Stored data entries:

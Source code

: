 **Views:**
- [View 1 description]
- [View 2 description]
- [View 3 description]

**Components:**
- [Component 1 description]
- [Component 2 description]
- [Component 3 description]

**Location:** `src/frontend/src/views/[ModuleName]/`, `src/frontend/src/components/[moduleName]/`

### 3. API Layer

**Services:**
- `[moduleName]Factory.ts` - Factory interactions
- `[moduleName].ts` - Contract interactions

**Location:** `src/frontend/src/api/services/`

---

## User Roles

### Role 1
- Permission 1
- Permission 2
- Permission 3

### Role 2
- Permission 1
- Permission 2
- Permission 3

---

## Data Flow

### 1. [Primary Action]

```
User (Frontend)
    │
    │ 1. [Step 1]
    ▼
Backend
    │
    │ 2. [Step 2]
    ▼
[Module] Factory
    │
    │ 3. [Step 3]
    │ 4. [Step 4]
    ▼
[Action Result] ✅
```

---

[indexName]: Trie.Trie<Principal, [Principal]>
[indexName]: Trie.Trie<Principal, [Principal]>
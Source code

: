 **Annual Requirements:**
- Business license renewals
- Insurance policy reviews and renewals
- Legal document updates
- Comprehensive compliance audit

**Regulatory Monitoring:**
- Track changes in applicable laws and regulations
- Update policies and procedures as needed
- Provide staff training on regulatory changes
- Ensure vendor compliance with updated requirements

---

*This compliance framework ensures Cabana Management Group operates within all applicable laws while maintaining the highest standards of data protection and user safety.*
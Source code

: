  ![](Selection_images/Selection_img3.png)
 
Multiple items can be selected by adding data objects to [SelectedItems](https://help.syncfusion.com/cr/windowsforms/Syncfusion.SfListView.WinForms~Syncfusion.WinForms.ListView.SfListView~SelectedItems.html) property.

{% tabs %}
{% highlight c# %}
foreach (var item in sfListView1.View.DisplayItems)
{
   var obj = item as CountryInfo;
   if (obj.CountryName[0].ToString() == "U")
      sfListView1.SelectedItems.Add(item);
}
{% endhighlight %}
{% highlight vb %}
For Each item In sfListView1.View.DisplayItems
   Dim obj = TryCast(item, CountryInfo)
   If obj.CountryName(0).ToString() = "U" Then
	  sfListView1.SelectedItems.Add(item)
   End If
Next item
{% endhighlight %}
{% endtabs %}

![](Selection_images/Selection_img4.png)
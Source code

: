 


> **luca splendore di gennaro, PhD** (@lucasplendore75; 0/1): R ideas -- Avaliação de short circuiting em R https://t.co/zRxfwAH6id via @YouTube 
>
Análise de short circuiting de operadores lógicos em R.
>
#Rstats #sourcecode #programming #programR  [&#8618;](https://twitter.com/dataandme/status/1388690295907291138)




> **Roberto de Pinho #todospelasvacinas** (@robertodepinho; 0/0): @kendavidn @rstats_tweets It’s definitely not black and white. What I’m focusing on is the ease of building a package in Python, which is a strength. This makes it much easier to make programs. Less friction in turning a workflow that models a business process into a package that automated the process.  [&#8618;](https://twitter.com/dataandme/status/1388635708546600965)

◆ PROBLEM STATEMENT
Find the lines in the data that include "CountryInfo", then copy each of them.

◆ OUTPUT OF THE TASK
   var obj = item as CountryInfo;
   Dim obj = TryCast(item, CountryInfo)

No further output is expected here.